*** Material to process ***

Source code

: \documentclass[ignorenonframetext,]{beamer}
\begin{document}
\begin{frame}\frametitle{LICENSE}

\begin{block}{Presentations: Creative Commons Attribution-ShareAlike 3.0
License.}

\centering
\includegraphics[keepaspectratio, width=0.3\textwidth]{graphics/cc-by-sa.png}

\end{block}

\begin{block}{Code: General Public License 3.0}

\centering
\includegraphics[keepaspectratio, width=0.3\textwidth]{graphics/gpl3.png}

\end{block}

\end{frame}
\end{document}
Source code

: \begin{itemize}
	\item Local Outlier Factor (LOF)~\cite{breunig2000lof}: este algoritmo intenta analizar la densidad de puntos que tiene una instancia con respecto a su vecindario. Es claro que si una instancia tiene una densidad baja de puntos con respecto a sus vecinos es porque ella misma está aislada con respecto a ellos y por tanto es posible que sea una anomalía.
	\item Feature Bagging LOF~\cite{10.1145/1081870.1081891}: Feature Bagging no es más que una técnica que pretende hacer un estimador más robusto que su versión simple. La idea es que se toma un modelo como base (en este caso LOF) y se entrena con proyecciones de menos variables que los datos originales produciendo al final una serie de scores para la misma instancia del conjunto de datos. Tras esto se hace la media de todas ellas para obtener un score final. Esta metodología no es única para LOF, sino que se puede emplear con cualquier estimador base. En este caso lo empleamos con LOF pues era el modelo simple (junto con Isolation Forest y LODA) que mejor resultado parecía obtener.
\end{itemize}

*** End of Material to process ***
*** Material to process ***

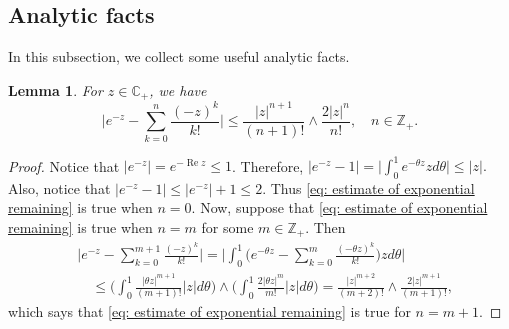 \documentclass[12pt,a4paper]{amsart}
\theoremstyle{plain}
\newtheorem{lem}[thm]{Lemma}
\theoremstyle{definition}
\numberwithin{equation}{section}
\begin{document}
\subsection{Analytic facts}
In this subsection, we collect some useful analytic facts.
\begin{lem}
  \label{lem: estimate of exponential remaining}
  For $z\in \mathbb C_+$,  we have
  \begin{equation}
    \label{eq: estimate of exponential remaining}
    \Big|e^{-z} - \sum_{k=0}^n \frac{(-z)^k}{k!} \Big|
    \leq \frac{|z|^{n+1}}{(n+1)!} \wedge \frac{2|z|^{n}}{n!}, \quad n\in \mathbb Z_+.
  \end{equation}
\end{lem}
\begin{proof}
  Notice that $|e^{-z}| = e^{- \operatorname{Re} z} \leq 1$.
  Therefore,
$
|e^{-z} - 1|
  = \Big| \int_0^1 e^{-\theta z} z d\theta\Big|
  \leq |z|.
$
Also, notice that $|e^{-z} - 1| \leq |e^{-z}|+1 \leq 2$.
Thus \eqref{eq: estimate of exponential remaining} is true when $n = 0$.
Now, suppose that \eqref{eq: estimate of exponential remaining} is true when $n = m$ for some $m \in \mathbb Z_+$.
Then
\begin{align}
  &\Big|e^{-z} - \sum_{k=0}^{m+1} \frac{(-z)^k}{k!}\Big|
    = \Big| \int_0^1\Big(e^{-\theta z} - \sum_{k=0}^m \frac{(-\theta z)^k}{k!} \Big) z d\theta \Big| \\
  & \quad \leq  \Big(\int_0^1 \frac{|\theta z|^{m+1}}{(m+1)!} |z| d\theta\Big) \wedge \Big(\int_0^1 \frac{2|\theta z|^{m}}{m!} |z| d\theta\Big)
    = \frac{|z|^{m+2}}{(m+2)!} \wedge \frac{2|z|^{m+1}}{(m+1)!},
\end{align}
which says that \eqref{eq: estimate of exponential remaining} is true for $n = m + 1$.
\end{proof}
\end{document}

*** End of Material to process ***
*** Material to process ***

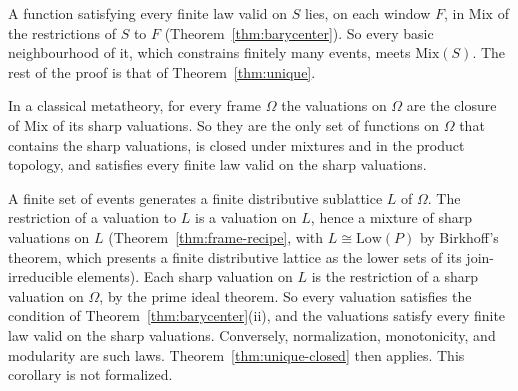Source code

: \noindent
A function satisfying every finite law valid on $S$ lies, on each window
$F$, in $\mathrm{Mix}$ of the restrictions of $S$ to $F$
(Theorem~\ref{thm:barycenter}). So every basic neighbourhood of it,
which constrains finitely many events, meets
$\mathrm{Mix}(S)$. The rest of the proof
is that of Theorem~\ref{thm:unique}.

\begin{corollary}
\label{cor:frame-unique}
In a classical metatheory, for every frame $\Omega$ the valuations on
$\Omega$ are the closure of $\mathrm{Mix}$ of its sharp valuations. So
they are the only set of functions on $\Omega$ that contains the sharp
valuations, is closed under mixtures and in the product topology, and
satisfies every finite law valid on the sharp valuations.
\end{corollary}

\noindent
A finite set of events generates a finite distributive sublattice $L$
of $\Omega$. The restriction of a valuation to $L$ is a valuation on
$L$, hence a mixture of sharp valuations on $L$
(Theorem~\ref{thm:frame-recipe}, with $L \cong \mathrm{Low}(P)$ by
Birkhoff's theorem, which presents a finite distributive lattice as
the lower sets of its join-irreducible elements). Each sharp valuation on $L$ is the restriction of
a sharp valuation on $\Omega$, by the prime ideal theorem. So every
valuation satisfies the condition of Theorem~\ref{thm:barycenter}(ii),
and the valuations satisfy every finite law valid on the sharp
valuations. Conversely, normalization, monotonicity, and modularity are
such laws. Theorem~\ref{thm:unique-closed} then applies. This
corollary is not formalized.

*** End of Material to process ***

# Task instructions:
Every line of the listing that includes the word "includegraphics" must be copied.

# Output for this task:
\includegraphics[keepaspectratio, width=0.3\textwidth]{graphics/cc-by-sa.png}
\includegraphics[keepaspectratio, width=0.3\textwidth]{graphics/gpl3.png}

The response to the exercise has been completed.